■ What to produce
All lines in the data bearing the string "model" should be identified and copied.

[Plain-text document sources]
###

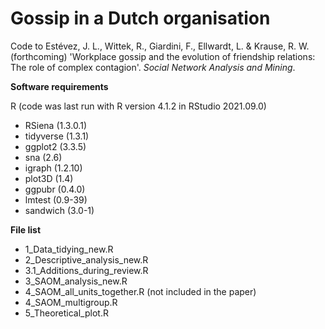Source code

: # Gossip in a Dutch organisation

Code to Estévez, J. L., Wittek, R., Giardini, F., Ellwardt, L. & Krause, R. W. (forthcoming) 'Workplace gossip and the evolution of friendship relations: The role of complex contagion'. *Social Network Analysis and Mining*.

**Software requirements**

R (code was last run with R version 4.1.2 in RStudio 2021.09.0)
- RSiena (1.3.0.1)
- tidyverse (1.3.1)
- ggplot2 (3.3.5)
- sna (2.6)
- igraph (1.2.10)
- plot3D (1.4)
- ggpubr (0.4.0)
- lmtest (0.9-39)
- sandwich (3.0-1)

**File list**

- 1_Data_tidying_new.R
- 2_Descriptive_analysis_new.R
- 3.1_Additions_during_review.R
- 3_SAOM_analysis_new.R
- 4_SAOM_all_units_together.R (not included in the paper)
- 4_SAOM_multigroup.R
- 5_Theoretical_plot.R
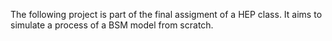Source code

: The following project is part of the final assigment of a HEP class. It aims to simulate a process of a BSM model from scratch.
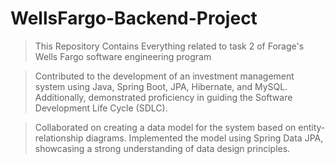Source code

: # WellsFargo-Backend-Project
> This Repository Contains Everything related to task 2 of Forage's Wells Fargo software engineering program

> Contributed to the development of an investment management system using Java, Spring Boot, JPA, Hibernate, and MySQL. Additionally, demonstrated proficiency in guiding the Software Development Life Cycle (SDLC).

> Collaborated on creating a data model for the system based on entity-relationship diagrams. Implemented the model using Spring Data JPA, showcasing a strong understanding of data design principles.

###

■ Result
: The following project is part of the final assigment of a HEP class. It aims to simulate a process of a BSM model from scratch.
> Collaborated on creating a data model for the system based on entity-relationship diagrams. Implemented the model using Spring Data JPA, showcasing a strong understanding of data design principles.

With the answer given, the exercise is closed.